WHAT YOU NEED TO DO>
Retype the records exactly.

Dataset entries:

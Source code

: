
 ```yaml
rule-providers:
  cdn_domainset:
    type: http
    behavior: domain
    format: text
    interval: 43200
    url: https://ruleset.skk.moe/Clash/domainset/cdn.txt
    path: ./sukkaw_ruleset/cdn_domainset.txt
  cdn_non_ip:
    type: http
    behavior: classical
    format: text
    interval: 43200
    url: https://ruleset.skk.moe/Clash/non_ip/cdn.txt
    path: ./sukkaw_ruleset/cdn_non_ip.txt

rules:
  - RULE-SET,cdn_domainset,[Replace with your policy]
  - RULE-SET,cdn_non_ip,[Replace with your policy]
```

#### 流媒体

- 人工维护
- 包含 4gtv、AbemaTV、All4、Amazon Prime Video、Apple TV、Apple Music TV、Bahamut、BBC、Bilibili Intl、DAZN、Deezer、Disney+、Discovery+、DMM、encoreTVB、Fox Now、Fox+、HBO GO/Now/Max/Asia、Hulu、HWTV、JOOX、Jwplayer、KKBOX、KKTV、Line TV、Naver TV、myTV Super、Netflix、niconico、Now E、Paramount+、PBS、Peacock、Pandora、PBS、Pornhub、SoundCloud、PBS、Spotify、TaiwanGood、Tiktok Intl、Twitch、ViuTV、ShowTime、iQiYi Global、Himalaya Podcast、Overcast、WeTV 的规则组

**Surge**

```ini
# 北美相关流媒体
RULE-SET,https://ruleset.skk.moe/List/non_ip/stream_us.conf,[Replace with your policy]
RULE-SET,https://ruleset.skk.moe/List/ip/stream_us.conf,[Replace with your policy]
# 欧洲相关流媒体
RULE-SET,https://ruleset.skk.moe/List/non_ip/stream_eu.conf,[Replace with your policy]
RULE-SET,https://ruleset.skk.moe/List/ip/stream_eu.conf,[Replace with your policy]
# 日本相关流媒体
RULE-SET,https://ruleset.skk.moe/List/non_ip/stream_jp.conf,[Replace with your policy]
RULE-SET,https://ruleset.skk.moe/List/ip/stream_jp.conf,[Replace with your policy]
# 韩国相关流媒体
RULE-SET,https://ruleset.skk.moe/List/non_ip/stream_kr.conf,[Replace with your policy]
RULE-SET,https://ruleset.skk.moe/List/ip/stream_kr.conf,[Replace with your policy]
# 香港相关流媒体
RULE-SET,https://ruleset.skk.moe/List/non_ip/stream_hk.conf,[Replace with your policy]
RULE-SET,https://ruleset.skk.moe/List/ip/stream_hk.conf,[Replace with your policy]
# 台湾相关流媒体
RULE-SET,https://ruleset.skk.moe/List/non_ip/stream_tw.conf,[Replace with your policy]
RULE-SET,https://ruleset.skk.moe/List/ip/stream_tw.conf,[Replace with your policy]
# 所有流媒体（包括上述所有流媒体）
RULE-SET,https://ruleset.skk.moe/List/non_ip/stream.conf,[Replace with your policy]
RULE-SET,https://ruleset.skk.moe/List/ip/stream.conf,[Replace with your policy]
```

RESULT FOR THIS TASK>
Source code

:
 ```yaml
rule-providers:
  cdn_domainset:
    type: http
    behavior: domain
    format: text
    interval: 43200
    url: https://ruleset.skk.moe/Clash/domainset/cdn.txt
    path: ./sukkaw_ruleset/cdn_domainset.txt
  cdn_non_ip:
    type: http
    behavior: classical
    format: text
    interval: 43200
    url: https://ruleset.skk.moe/Clash/non_ip/cdn.txt
    path: ./sukkaw_ruleset/cdn_non_ip.txt

rules:
  - RULE-SET,cdn_domainset,[Replace with your policy]
  - RULE-SET,cdn_non_ip,[Replace with your policy]
```

#### 流媒体

- 人工维护
- 包含 4gtv、AbemaTV、All4、Amazon Prime Video、Apple TV、Apple Music TV、Bahamut、BBC、Bilibili Intl、DAZN、Deezer、Disney+、Discovery+、DMM、encoreTVB、Fox Now、Fox+、HBO GO/Now/Max/Asia、Hulu、HWTV、JOOX、Jwplayer、KKBOX、KKTV、Line TV、Naver TV、myTV Super、Netflix、niconico、Now E、Paramount+、PBS、Peacock、Pandora、PBS、Pornhub、SoundCloud、PBS、Spotify、TaiwanGood、Tiktok Intl、Twitch、ViuTV、ShowTime、iQiYi Global、Himalaya Podcast、Overcast、WeTV 的规则组

**Surge**

```ini
# 北美相关流媒体
RULE-SET,https://ruleset.skk.moe/List/non_ip/stream_us.conf,[Replace with your policy]
RULE-SET,https://ruleset.skk.moe/List/ip/stream_us.conf,[Replace with your policy]
# 欧洲相关流媒体
RULE-SET,https://ruleset.skk.moe/List/non_ip/stream_eu.conf,[Replace with your policy]
RULE-SET,https://ruleset.skk.moe/List/ip/stream_eu.conf,[Replace with your policy]
# 日本相关流媒体
RULE-SET,https://ruleset.skk.moe/List/non_ip/stream_jp.conf,[Replace with your policy]
RULE-SET,https://ruleset.skk.moe/List/ip/stream_jp.conf,[Replace with your policy]
# 韩国相关流媒体
RULE-SET,https://ruleset.skk.moe/List/non_ip/stream_kr.conf,[Replace with your policy]
RULE-SET,https://ruleset.skk.moe/List/ip/stream_kr.conf,[Replace with your policy]
# 香港相关流媒体
RULE-SET,https://ruleset.skk.moe/List/non_ip/stream_hk.conf,[Replace with your policy]
RULE-SET,https://ruleset.skk.moe/List/ip/stream_hk.conf,[Replace with your policy]
# 台湾相关流媒体
RULE-SET,https://ruleset.skk.moe/List/non_ip/stream_tw.conf,[Replace with your policy]
RULE-SET,https://ruleset.skk.moe/List/ip/stream_tw.conf,[Replace with your policy]
# 所有流媒体（包括上述所有流媒体）
RULE-SET,https://ruleset.skk.moe/List/non_ip/stream.conf,[Replace with your policy]
RULE-SET,https://ruleset.skk.moe/List/ip/stream.conf,[Replace with your policy]
```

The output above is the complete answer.